Argued November 10, 1925. Appellants' petition for approval of the purchase by one of them of the property and franchises of the other, was denied on the ground that they lacked corporate power to merge; the commission held that the statute relied on to support the merger, conferred such authority only when the merging corporations were formed for the same or similar purposes and that appellants were not so organized.
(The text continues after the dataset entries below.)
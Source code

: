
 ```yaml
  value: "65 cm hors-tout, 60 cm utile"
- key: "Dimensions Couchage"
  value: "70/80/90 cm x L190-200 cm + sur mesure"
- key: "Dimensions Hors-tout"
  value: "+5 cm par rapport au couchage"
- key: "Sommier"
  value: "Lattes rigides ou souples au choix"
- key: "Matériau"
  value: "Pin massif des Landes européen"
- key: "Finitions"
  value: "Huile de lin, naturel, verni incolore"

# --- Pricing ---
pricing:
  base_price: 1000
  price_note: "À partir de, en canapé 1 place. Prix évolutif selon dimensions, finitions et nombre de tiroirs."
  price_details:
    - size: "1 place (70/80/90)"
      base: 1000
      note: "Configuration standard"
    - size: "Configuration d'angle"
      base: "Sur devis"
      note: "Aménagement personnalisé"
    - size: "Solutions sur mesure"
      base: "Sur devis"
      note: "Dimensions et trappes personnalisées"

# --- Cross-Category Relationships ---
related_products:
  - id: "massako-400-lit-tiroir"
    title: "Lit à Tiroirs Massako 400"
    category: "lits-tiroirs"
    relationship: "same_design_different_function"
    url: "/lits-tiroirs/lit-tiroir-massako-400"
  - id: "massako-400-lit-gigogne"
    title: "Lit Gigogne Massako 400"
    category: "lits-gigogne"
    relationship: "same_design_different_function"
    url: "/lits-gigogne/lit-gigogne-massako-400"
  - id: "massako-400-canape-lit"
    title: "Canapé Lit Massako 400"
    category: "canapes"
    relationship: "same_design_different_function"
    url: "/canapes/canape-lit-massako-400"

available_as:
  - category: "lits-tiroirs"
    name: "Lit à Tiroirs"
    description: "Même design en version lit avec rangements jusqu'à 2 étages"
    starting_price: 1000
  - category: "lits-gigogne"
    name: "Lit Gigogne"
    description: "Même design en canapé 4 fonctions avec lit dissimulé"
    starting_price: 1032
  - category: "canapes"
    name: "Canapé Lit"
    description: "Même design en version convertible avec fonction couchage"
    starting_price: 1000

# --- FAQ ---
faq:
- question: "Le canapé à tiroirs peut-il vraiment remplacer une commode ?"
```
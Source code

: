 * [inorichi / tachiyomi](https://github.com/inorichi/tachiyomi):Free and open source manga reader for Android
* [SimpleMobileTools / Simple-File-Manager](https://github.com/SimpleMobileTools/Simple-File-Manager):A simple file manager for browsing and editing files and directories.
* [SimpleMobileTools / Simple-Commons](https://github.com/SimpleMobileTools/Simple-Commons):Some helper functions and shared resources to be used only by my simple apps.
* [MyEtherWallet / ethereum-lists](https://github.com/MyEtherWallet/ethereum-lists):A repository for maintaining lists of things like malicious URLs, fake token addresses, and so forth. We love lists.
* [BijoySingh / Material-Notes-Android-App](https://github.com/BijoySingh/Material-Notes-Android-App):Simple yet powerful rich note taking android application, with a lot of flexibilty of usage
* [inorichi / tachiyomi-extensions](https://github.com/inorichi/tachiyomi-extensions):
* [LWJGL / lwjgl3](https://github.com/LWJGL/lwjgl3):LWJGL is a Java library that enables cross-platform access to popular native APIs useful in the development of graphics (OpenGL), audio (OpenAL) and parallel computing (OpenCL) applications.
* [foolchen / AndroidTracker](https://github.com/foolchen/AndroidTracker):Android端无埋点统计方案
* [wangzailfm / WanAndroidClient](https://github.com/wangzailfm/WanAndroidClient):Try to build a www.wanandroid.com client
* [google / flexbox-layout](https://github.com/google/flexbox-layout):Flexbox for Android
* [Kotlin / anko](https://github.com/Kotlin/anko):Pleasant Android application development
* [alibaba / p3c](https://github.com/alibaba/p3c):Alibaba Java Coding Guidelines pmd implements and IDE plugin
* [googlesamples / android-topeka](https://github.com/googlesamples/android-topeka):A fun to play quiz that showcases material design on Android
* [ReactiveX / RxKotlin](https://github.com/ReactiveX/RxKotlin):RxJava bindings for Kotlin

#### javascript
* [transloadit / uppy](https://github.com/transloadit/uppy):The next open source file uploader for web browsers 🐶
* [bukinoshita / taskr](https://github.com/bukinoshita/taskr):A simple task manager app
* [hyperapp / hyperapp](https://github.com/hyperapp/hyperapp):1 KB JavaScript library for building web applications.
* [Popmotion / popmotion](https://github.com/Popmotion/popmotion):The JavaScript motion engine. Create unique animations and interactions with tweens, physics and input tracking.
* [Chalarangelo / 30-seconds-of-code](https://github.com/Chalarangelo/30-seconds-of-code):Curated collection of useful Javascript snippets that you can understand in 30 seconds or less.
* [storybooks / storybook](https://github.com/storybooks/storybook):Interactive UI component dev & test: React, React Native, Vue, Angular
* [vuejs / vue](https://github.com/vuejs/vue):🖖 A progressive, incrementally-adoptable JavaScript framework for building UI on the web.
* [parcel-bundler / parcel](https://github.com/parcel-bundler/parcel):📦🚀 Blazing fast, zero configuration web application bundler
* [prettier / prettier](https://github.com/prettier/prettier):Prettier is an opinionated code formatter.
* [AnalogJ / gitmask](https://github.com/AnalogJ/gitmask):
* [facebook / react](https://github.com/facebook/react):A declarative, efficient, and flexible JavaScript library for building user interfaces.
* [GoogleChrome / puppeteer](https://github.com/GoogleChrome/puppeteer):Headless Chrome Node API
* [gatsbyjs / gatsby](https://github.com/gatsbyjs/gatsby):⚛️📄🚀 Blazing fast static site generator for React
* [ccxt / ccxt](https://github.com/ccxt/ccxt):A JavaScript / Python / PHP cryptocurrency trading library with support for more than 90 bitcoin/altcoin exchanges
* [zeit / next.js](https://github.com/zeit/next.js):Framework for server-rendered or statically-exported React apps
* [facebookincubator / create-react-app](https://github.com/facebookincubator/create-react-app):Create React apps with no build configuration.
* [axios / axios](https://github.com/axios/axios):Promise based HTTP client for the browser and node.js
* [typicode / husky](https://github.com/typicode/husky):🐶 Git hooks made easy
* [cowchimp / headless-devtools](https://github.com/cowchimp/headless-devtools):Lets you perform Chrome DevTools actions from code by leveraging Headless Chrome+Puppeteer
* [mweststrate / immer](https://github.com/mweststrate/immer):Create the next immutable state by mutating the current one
Whether the statute permits the merger is the only point for decision. *Page 216

The York Haven Water and Power Company (herein designated the water company) desires to sell its property and franchises, and the Metropolitan Edison Company, (to be called Edison Company) asks leave to buy.

The water company was organized under section 2, second class, subdivision IX, of the general corporation law (1874 P.L. 73) as amended May 16, 1889, P.L. 226, authorizing the formation of corporations for "the supply of water to the public, or the supply, storage or transportation of water and water power for commercial and manufacturing purposes." It was formed in January, 1895, "for the purpose," as the application states, "of supplying water and water power to the public and to firms, individuals and corporations in the Borough of York Haven, York County, Pennsylvania, and the territory adjacent thereto."

The act of July 2, 1895, P.L. 425, provides that corporations organized to supply water power, or owning water power, "may develop electric power for commercial purposes by means of water power, and shall have authority to supply current and power to the public, individuals, firms and corporations at such prices as may be agreed upon. ....."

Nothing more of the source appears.